Mobil Esemka yang dibicarakankan bekas Wali Kota Solo Jokowi waktu akan maju untuk Gubernur DKI Jakarta, disebut-sebut cuma untuk maksud politis waktu itu.

Tentang hal itu, Menteri Pendidikan serta Kebudayaan (Mendikbud) Mohammad Nuh, malas mengomentarinya. Menurut dia secara publik dapat menilai sendiri tentang hal itu.

mobil esemka terbaru

” Silahkan nilai sendiri, ” kata Nuh singkat di kantor Kemendikbud, Jumat (2/5/2014).
Nuh lebih menentukan menjawab perbedaan dari pada mobil listrik yang di canangkan Kemendikbud, dari hasil kerja sama juga dengan sebagian kampus seperti UI, UNS, ITB.

” Saya tak mempunyai ambisi politik. Mobil listrik udah dari 2012 kami rancang. Yang membedakan, dari permulaan udah lain. Kami berangkat dari research, lalu masuk system design. Jadi tidak sama dengan Esemka yang featurenya assembly, ” tutur Nuh

” Bila Esemka, komponen A serta B dirakit, berangkat. Ini (mobil listrik) tak demikian. Kami kuasai tehnologi terutama dahulu. Umpamanya, bagaimana tehnologi transmisi untuk mobil tanpa menggunakan bahan bakar, pengereman bagaimana. Dan Motornya seperti apa, serta recharging seperti apa, itu yang kami kuasai dahulu, ” lanjutnya.

Mobil listrik terbaru

Nuh memberi tambahan, sesudah tehnologi mobil listrik telah dikuasai, maka bakal masuk fase ke-2 yaitu system design. Dan Seperti bagaimana membuat sasis mobil, dengan berat mobil, kemampuan motor, hingga daya yang dipakai.

” Mobil listrik membuat sendiri dari chasis, berat, kemampuan motor.
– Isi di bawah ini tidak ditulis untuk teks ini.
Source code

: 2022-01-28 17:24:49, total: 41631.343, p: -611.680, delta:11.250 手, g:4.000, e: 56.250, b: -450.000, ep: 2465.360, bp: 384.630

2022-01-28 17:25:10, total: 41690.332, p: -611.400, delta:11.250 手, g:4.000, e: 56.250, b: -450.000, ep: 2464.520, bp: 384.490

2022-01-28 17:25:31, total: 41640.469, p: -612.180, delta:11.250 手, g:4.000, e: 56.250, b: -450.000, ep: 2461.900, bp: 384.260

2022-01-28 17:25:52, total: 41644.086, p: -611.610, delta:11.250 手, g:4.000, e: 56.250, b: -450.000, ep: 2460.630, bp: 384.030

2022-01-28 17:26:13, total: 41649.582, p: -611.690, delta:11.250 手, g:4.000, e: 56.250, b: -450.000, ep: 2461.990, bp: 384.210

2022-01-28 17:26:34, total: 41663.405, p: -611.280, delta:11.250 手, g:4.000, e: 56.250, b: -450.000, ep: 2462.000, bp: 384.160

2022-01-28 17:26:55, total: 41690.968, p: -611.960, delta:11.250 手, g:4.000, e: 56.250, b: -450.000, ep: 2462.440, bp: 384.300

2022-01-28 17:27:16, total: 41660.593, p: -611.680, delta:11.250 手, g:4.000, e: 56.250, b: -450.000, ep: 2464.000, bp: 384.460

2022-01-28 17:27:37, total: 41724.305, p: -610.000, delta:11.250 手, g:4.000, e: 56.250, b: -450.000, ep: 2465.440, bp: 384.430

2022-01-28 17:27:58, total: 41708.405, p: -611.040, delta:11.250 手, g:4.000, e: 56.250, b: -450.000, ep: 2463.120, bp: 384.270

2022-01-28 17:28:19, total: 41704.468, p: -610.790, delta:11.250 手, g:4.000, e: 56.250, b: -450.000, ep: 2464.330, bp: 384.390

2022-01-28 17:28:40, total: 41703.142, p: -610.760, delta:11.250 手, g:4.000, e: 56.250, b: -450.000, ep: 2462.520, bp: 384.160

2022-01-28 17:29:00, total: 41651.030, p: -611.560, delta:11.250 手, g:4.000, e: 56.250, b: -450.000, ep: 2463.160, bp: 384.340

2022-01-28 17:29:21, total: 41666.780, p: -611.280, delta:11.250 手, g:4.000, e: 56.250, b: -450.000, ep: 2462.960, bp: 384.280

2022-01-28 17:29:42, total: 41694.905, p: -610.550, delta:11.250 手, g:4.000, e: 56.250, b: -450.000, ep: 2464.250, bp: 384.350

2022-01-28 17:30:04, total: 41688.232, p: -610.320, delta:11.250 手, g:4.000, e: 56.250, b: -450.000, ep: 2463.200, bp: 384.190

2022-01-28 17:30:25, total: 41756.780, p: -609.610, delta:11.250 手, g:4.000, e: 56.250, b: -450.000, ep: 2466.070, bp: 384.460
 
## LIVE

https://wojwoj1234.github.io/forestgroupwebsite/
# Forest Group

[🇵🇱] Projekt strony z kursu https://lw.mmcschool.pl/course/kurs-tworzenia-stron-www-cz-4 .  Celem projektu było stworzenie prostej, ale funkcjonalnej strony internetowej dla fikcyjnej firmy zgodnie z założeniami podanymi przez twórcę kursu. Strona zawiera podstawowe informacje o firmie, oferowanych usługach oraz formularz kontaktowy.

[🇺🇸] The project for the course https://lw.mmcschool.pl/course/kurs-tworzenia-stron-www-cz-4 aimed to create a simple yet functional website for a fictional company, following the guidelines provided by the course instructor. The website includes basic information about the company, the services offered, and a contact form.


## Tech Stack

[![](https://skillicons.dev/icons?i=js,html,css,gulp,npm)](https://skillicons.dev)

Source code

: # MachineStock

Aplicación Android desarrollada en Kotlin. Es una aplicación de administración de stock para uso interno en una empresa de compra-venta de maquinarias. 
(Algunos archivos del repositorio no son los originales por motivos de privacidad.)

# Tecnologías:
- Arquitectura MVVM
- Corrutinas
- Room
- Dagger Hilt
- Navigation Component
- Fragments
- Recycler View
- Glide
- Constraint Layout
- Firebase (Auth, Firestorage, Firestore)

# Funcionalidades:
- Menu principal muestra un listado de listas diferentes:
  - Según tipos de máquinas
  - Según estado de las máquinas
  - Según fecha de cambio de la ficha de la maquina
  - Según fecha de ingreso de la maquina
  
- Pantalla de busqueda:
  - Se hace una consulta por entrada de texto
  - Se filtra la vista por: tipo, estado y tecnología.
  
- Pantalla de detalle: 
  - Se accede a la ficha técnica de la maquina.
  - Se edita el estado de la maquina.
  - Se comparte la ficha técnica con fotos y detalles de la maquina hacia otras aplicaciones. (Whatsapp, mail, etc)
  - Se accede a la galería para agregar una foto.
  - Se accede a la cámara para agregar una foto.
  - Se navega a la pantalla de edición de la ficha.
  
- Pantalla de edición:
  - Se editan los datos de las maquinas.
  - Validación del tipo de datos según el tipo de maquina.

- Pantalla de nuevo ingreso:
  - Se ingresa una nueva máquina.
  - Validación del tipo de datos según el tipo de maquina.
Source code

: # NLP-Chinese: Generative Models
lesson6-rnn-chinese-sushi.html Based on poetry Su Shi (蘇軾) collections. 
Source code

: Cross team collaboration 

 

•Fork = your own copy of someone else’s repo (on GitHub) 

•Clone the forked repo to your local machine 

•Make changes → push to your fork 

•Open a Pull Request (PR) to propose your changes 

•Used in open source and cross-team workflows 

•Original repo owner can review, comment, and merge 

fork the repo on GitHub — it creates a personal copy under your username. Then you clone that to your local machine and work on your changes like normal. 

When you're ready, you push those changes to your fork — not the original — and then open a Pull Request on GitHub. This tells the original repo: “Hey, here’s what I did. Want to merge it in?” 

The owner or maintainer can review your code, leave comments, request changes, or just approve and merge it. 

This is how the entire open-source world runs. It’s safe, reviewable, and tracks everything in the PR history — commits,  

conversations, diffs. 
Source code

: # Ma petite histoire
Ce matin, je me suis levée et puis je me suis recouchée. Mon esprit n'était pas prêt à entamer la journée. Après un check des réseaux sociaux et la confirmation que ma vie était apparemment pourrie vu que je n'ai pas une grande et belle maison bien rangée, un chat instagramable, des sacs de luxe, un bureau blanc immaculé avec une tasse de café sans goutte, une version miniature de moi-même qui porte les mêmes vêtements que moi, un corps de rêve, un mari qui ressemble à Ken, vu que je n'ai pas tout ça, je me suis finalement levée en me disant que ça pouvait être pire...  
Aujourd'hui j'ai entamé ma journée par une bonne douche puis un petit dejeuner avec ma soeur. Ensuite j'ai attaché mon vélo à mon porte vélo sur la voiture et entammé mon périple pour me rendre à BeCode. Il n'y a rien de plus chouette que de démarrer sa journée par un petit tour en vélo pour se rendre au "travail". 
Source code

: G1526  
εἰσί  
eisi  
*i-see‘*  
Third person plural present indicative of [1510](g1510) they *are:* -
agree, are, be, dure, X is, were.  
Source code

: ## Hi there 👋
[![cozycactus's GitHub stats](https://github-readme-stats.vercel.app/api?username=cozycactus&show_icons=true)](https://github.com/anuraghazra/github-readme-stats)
Itu hingga dihitung hingga berapakah jam jalan untuk jalan tanjakan, katakan 20 derajat kemiringannya, berapakah daya yang dipakai. Setiap 100 km. dievaluasi. Ada titik evaluasi. Jadi dari berangkatnya saja telah lain, ” paparnya.

Untuk masalah harga mobil esemka dari kabar terakhir perkiraan di bandrol dengan harga Rp. 140 juta/unit.